[[ TASK MATERIAL, beginning ]]

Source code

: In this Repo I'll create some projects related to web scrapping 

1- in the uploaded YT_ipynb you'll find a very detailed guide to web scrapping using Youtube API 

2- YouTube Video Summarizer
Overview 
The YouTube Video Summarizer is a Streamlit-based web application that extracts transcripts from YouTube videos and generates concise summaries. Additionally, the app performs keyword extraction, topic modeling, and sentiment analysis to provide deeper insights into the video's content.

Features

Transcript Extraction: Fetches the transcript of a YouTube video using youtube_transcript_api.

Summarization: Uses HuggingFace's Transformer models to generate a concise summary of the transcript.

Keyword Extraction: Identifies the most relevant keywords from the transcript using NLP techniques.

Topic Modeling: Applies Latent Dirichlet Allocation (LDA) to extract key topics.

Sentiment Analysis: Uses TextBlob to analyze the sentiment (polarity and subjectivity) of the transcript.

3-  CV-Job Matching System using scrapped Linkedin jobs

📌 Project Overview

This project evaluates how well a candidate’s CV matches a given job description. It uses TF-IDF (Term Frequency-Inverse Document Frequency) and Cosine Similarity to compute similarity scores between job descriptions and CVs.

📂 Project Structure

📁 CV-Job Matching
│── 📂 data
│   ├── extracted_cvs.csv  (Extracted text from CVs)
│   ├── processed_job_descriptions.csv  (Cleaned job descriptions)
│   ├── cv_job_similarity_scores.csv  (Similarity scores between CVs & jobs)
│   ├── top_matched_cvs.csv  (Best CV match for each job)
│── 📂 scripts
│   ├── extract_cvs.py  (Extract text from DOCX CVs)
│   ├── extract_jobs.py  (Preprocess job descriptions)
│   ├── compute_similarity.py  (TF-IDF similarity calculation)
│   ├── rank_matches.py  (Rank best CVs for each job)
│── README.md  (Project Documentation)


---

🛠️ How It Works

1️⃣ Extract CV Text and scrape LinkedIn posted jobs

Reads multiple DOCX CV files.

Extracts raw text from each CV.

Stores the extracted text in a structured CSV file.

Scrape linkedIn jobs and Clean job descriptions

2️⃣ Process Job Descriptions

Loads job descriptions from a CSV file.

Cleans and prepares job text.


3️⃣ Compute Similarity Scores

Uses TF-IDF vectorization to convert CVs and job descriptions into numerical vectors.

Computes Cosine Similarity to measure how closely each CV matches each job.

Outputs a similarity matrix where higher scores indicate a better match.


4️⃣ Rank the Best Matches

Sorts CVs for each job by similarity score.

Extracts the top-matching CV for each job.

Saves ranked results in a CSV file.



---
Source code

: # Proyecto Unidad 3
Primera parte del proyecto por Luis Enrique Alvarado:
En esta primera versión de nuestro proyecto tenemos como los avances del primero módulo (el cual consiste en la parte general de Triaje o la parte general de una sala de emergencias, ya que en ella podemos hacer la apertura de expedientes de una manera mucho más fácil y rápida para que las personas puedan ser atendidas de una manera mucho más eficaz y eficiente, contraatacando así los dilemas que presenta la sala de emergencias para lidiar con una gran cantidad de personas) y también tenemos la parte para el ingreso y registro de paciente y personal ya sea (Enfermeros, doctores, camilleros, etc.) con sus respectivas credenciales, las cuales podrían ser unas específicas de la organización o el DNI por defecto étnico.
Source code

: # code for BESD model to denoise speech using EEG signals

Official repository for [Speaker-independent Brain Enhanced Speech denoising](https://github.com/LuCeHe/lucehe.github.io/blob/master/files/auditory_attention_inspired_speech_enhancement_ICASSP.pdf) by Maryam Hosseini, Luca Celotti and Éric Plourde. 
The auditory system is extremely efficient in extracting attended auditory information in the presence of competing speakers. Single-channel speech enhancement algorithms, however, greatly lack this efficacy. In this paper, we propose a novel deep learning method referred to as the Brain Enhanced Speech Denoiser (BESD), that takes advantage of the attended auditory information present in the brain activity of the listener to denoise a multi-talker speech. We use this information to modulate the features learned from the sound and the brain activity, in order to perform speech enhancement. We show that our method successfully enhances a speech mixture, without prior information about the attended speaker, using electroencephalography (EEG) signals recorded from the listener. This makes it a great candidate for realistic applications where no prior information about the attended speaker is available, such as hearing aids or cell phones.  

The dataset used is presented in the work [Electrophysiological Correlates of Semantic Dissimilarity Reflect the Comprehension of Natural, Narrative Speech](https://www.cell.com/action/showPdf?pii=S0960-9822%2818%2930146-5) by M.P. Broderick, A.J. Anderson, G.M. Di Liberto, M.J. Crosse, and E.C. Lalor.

[[ TASK MATERIAL, end ]]

**EXERCISE:** Write the listing out again in its entirety, exactly.

**RESULT OF THE TASK:**
Source code

: In this Repo I'll create some projects related to web scrapping 

1- in the uploaded YT_ipynb you'll find a very detailed guide to web scrapping using Youtube API 

2- YouTube Video Summarizer
Overview 
The YouTube Video Summarizer is a Streamlit-based web application that extracts transcripts from YouTube videos and generates concise summaries. Additionally, the app performs keyword extraction, topic modeling, and sentiment analysis to provide deeper insights into the video's content.

Features

Transcript Extraction: Fetches the transcript of a YouTube video using youtube_transcript_api.

Summarization: Uses HuggingFace's Transformer models to generate a concise summary of the transcript.

Keyword Extraction: Identifies the most relevant keywords from the transcript using NLP techniques.

Topic Modeling: Applies Latent Dirichlet Allocation (LDA) to extract key topics.

Sentiment Analysis: Uses TextBlob to analyze the sentiment (polarity and subjectivity) of the transcript.

3-  CV-Job Matching System using scrapped Linkedin jobs

📌 Project Overview

This project evaluates how well a candidate’s CV matches a given job description. It uses TF-IDF (Term Frequency-Inverse Document Frequency) and Cosine Similarity to compute similarity scores between job descriptions and CVs.

📂 Project Structure

📁 CV-Job Matching
│── 📂 data
│   ├── extracted_cvs.csv  (Extracted text from CVs)
│   ├── processed_job_descriptions.csv  (Cleaned job descriptions)
│   ├── cv_job_similarity_scores.csv  (Similarity scores between CVs & jobs)
│   ├── top_matched_cvs.csv  (Best CV match for each job)
│── 📂 scripts
│   ├── extract_cvs.py  (Extract text from DOCX CVs)
│   ├── extract_jobs.py  (Preprocess job descriptions)
│   ├── compute_similarity.py  (TF-IDF similarity calculation)
│   ├── rank_matches.py  (Rank best CVs for each job)
│── README.md  (Project Documentation)


---

🛠️ How It Works

1️⃣ Extract CV Text and scrape LinkedIn posted jobs

Reads multiple DOCX CV files.

Extracts raw text from each CV.

Stores the extracted text in a structured CSV file.

Scrape linkedIn jobs and Clean job descriptions

2️⃣ Process Job Descriptions

Loads job descriptions from a CSV file.

Cleans and prepares job text.


3️⃣ Compute Similarity Scores

Uses TF-IDF vectorization to convert CVs and job descriptions into numerical vectors.

Computes Cosine Similarity to measure how closely each CV matches each job.

Outputs a similarity matrix where higher scores indicate a better match.


4️⃣ Rank the Best Matches

Sorts CVs for each job by similarity score.

Extracts the top-matching CV for each job.

Saves ranked results in a CSV file.



---
Source code

: # Proyecto Unidad 3
Primera parte del proyecto por Luis Enrique Alvarado:
En esta primera versión de nuestro proyecto tenemos como los avances del primero módulo (el cual consiste en la parte general de Triaje o la parte general de una sala de emergencias, ya que en ella podemos hacer la apertura de expedientes de una manera mucho más fácil y rápida para que las personas puedan ser atendidas de una manera mucho más eficaz y eficiente, contraatacando así los dilemas que presenta la sala de emergencias para lidiar con una gran cantidad de personas) y también tenemos la parte para el ingreso y registro de paciente y personal ya sea (Enfermeros, doctores, camilleros, etc.) con sus respectivas credenciales, las cuales podrían ser unas específicas de la organización o el DNI por defecto étnico.
Source code

: # code for BESD model to denoise speech using EEG signals

Official repository for [Speaker-independent Brain Enhanced Speech denoising](https://github.com/LuCeHe/lucehe.github.io/blob/master/files/auditory_attention_inspired_speech_enhancement_ICASSP.pdf) by Maryam Hosseini, Luca Celotti and Éric Plourde. 
The auditory system is extremely efficient in extracting attended auditory information in the presence of competing speakers. Single-channel speech enhancement algorithms, however, greatly lack this efficacy. In this paper, we propose a novel deep learning method referred to as the Brain Enhanced Speech Denoiser (BESD), that takes advantage of the attended auditory information present in the brain activity of the listener to denoise a multi-talker speech. We use this information to modulate the features learned from the sound and the brain activity, in order to perform speech enhancement. We show that our method successfully enhances a speech mixture, without prior information about the attended speaker, using electroencephalography (EEG) signals recorded from the listener. This makes it a great candidate for realistic applications where no prior information about the attended speaker is available, such as hearing aids or cell phones.  

The dataset used is presented in the work [Electrophysiological Correlates of Semantic Dissimilarity Reflect the Comprehension of Natural, Narrative Speech](https://www.cell.com/action/showPdf?pii=S0960-9822%2818%2930146-5) by M.P. Broderick, A.J. Anderson, G.M. Di Liberto, M.J. Crosse, and E.C. Lalor.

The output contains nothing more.